To finally claw past the 10,000-cop threshold, his administration employed a bureaucratic sleight of hand — shifting 60 officers to the LAPD from the General Services Department, which patrols parks, libraries and other municipal buildings. The result: no net increase in officers, but effectively 10,000 wearing LAPD blue. (Due to routine fluctuations in staffing, the figure dipped to 9,976 last week.)
The department's highest-ever staffing comes with a notable asterisk. Because the city has all but eliminated funding for police overtime, cops must instead be compensated with time off, removing the equivalent of 400 or more officers from duty. That effectively reduces Villaraigosa's police buildup during his eight years in office by at least half, according to Beutner, the mayor's former first deputy.

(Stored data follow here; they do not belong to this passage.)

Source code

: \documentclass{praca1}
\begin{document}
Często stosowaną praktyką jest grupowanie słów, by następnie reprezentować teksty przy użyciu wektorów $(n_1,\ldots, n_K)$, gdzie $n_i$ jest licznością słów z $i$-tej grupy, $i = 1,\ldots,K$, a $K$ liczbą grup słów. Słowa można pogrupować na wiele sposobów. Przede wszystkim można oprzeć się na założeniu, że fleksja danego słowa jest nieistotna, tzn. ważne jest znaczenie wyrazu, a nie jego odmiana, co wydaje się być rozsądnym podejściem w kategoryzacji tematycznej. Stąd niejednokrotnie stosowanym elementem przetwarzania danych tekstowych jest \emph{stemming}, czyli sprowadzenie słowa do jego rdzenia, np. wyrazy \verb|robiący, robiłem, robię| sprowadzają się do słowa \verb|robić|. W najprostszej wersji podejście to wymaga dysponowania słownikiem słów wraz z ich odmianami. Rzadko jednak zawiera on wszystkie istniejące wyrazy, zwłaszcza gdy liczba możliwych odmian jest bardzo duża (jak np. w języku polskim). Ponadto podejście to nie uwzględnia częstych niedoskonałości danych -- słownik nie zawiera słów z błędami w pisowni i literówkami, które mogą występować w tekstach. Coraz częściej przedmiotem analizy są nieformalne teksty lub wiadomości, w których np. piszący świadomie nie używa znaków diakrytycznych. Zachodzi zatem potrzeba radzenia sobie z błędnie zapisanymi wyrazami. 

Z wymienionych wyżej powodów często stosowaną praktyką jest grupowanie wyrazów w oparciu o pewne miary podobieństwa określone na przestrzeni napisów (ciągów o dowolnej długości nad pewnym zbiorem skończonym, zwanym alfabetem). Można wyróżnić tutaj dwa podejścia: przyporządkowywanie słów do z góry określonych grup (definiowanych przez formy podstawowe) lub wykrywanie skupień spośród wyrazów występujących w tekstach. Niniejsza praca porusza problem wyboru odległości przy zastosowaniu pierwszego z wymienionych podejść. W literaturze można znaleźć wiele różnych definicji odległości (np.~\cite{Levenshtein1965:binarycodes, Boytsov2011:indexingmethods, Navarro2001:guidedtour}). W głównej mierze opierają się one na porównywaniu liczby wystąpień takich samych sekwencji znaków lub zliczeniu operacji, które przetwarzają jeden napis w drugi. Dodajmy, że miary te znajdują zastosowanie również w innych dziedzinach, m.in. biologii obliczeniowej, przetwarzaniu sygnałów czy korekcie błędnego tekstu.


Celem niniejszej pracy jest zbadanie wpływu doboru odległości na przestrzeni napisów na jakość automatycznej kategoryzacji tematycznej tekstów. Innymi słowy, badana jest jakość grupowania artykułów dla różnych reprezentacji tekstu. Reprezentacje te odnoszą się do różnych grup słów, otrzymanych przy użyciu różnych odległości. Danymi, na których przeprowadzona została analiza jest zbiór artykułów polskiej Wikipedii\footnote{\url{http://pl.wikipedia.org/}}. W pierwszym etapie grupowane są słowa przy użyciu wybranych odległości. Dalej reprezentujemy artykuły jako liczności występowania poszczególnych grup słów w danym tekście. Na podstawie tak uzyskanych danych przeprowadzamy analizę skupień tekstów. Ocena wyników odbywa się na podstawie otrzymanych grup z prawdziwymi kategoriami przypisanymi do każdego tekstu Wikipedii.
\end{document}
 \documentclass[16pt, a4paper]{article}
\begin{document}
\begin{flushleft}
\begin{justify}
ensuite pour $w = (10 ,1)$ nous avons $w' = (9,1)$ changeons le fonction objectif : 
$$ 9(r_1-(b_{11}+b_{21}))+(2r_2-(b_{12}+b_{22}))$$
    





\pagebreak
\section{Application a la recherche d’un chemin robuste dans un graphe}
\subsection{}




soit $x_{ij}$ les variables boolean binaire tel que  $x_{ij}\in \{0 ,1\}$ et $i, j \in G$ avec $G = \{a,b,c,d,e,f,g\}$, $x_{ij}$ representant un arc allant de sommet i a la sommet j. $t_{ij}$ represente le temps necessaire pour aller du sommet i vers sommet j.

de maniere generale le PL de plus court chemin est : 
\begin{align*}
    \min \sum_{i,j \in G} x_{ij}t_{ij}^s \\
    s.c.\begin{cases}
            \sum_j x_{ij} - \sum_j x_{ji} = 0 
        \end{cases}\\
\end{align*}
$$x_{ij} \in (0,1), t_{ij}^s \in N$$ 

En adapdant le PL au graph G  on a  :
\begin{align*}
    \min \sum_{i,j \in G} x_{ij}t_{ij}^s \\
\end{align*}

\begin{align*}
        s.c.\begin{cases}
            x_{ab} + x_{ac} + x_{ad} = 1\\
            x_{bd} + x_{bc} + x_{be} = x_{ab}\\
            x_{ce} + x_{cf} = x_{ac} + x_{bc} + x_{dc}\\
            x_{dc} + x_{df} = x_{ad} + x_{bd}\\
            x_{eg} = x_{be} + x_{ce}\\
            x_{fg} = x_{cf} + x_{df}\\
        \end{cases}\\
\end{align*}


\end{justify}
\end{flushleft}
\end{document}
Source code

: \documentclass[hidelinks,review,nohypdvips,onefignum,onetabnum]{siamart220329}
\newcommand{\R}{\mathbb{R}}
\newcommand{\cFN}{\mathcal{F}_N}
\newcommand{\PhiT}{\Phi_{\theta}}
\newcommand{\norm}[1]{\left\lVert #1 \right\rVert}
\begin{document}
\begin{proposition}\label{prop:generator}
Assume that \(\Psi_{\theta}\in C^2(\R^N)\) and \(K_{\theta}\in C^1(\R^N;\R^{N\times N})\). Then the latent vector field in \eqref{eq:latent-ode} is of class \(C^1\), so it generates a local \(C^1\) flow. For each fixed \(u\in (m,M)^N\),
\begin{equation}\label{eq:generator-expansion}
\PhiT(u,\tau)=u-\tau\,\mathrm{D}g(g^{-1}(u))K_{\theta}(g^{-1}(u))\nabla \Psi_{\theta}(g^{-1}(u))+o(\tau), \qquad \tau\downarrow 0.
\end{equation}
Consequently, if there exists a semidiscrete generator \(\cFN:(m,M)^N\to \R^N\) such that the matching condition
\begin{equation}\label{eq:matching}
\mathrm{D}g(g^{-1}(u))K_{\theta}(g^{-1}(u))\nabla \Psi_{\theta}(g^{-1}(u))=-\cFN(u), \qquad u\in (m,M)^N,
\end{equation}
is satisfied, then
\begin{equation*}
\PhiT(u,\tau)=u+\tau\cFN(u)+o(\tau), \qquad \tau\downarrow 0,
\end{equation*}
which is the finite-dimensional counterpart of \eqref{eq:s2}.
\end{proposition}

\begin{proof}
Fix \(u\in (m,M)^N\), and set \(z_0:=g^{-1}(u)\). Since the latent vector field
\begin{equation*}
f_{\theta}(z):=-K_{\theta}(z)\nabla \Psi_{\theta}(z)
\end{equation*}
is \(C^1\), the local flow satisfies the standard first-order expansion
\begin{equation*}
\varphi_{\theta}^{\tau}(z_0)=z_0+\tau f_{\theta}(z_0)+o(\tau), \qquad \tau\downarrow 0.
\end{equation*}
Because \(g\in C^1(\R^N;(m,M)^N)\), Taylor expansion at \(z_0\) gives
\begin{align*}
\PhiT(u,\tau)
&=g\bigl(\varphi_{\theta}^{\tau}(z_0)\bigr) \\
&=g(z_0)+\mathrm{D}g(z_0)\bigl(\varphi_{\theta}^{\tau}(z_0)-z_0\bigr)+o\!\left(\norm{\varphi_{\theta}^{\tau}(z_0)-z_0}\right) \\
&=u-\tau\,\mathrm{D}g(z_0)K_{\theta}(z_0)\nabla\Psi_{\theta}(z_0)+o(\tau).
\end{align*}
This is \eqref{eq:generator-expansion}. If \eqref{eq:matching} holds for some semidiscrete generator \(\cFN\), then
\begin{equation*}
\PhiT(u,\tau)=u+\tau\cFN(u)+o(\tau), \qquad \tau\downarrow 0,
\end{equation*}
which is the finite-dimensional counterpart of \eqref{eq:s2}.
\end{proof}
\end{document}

Using the 10,000-officer figure, the LAPD now employs more than 2.5 officers per 1,000 residents. That's low compared to Chicago (4.7) and New York (4.3) but higher than other large western cities such as Houston (2.3), Phoenix (2.1) and San Diego (1.5). Criminologists warn that such ratios can be misleading because so many other factors — including geography and deployment patterns — are more important factors.
The LAPD, including the cost of benefits to retired officers, now consumes more than 55% of the $4 billion in revenue that city officials have discretion over, compared with 46% nine years ago.
The increased expenditures are worth it, Beck says, because public safety is the city's No. 1 priority. Current staffing is the "absolute minimum" needed to keep the city safe, he argues.